* Directions for this task
Read the records and write them out again exactly.

*** Opening Data excerpts ***

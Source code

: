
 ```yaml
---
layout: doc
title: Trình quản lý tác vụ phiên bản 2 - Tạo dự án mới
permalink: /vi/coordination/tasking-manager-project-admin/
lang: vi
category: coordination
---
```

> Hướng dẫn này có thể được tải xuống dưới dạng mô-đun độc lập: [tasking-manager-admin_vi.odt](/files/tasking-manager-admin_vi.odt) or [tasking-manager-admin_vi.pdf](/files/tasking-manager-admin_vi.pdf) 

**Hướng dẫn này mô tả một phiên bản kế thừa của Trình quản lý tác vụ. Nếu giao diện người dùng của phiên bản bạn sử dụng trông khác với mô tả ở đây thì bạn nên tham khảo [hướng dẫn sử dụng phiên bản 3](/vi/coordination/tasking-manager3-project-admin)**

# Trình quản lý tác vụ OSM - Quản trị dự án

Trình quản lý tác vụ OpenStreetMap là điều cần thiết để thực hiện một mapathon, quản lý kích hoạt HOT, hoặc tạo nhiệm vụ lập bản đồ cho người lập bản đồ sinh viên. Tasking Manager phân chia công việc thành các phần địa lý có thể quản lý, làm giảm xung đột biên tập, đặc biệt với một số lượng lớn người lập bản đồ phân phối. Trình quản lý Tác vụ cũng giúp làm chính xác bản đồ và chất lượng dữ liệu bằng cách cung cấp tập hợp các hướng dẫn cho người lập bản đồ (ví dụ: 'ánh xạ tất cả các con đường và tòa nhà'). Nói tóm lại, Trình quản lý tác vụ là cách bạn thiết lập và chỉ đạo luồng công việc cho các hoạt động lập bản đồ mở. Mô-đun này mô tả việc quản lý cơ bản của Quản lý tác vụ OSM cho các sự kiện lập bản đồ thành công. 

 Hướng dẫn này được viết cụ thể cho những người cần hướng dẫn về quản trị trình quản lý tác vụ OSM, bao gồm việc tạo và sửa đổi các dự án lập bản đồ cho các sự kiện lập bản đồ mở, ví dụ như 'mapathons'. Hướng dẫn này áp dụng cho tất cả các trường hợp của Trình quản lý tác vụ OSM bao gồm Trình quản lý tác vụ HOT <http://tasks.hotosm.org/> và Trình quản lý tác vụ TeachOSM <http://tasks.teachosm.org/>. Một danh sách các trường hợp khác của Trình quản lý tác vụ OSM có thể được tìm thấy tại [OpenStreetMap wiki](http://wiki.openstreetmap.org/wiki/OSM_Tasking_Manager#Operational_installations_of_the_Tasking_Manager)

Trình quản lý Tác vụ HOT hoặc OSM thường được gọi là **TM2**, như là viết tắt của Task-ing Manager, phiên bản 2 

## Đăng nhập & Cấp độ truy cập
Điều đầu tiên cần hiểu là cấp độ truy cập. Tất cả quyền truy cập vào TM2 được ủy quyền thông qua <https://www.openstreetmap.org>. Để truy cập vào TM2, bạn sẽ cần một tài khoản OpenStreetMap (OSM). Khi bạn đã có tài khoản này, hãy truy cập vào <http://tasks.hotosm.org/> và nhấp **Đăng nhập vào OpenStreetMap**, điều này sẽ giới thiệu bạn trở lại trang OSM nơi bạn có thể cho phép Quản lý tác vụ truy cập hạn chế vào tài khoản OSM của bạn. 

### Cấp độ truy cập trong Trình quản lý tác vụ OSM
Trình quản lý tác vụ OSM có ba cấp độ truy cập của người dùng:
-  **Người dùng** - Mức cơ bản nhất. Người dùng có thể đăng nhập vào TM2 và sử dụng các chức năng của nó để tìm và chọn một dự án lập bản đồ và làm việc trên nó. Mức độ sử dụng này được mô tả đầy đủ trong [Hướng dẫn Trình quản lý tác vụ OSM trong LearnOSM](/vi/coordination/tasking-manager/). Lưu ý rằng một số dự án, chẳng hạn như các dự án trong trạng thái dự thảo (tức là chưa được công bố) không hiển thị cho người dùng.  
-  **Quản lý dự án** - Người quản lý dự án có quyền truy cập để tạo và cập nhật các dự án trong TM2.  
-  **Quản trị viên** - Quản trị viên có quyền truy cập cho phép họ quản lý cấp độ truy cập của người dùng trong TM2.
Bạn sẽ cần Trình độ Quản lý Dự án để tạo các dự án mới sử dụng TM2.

*** Closing Data excerpts ***

* Solution for this problem
Source code

:
 ```yaml
---
layout: doc
title: Trình quản lý tác vụ phiên bản 2 - Tạo dự án mới
permalink: /vi/coordination/tasking-manager-project-admin/
lang: vi
category: coordination
---
```

> Hướng dẫn này có thể được tải xuống dưới dạng mô-đun độc lập: [tasking-manager-admin_vi.odt](/files/tasking-manager-admin_vi.odt) or [tasking-manager-admin_vi.pdf](/files/tasking-manager-admin_vi.pdf) 

**Hướng dẫn này mô tả một phiên bản kế thừa của Trình quản lý tác vụ. Nếu giao diện người dùng của phiên bản bạn sử dụng trông khác với mô tả ở đây thì bạn nên tham khảo [hướng dẫn sử dụng phiên bản 3](/vi/coordination/tasking-manager3-project-admin)**

# Trình quản lý tác vụ OSM - Quản trị dự án

Trình quản lý tác vụ OpenStreetMap là điều cần thiết để thực hiện một mapathon, quản lý kích hoạt HOT, hoặc tạo nhiệm vụ lập bản đồ cho người lập bản đồ sinh viên. Tasking Manager phân chia công việc thành các phần địa lý có thể quản lý, làm giảm xung đột biên tập, đặc biệt với một số lượng lớn người lập bản đồ phân phối. Trình quản lý Tác vụ cũng giúp làm chính xác bản đồ và chất lượng dữ liệu bằng cách cung cấp tập hợp các hướng dẫn cho người lập bản đồ (ví dụ: 'ánh xạ tất cả các con đường và tòa nhà'). Nói tóm lại, Trình quản lý tác vụ là cách bạn thiết lập và chỉ đạo luồng công việc cho các hoạt động lập bản đồ mở. Mô-đun này mô tả việc quản lý cơ bản của Quản lý tác vụ OSM cho các sự kiện lập bản đồ thành công. 

 Hướng dẫn này được viết cụ thể cho những người cần hướng dẫn về quản trị trình quản lý tác vụ OSM, bao gồm việc tạo và sửa đổi các dự án lập bản đồ cho các sự kiện lập bản đồ mở, ví dụ như 'mapathons'. Hướng dẫn này áp dụng cho tất cả các trường hợp của Trình quản lý tác vụ OSM bao gồm Trình quản lý tác vụ HOT <http://tasks.hotosm.org/> và Trình quản lý tác vụ TeachOSM <http://tasks.teachosm.org/>. Một danh sách các trường hợp khác của Trình quản lý tác vụ OSM có thể được tìm thấy tại [OpenStreetMap wiki](http://wiki.openstreetmap.org/wiki/OSM_Tasking_Manager#Operational_installations_of_the_Tasking_Manager)

Trình quản lý Tác vụ HOT hoặc OSM thường được gọi là **TM2**, như là viết tắt của Task-ing Manager, phiên bản 2 

## Đăng nhập & Cấp độ truy cập
Điều đầu tiên cần hiểu là cấp độ truy cập. Tất cả quyền truy cập vào TM2 được ủy quyền thông qua <https://www.openstreetmap.org>. Để truy cập vào TM2, bạn sẽ cần một tài khoản OpenStreetMap (OSM). Khi bạn đã có tài khoản này, hãy truy cập vào <http://tasks.hotosm.org/> và nhấp **Đăng nhập vào OpenStreetMap**, điều này sẽ giới thiệu bạn trở lại trang OSM nơi bạn có thể cho phép Quản lý tác vụ truy cập hạn chế vào tài khoản OSM của bạn. 

### Cấp độ truy cập trong Trình quản lý tác vụ OSM
Trình quản lý tác vụ OSM có ba cấp độ truy cập của người dùng:
-  **Người dùng** - Mức cơ bản nhất. Người dùng có thể đăng nhập vào TM2 và sử dụng các chức năng của nó để tìm và chọn một dự án lập bản đồ và làm việc trên nó. Mức độ sử dụng này được mô tả đầy đủ trong [Hướng dẫn Trình quản lý tác vụ OSM trong LearnOSM](/vi/coordination/tasking-manager/). Lưu ý rằng một số dự án, chẳng hạn như các dự án trong trạng thái dự thảo (tức là chưa được công bố) không hiển thị cho người dùng.  
-  **Quản lý dự án** - Người quản lý dự án có quyền truy cập để tạo và cập nhật các dự án trong TM2.  
-  **Quản trị viên** - Quản trị viên có quyền truy cập cho phép họ quản lý cấp độ truy cập của người dùng trong TM2.
Bạn sẽ cần Trình độ Quản lý Dự án để tạo các dự án mới sử dụng TM2.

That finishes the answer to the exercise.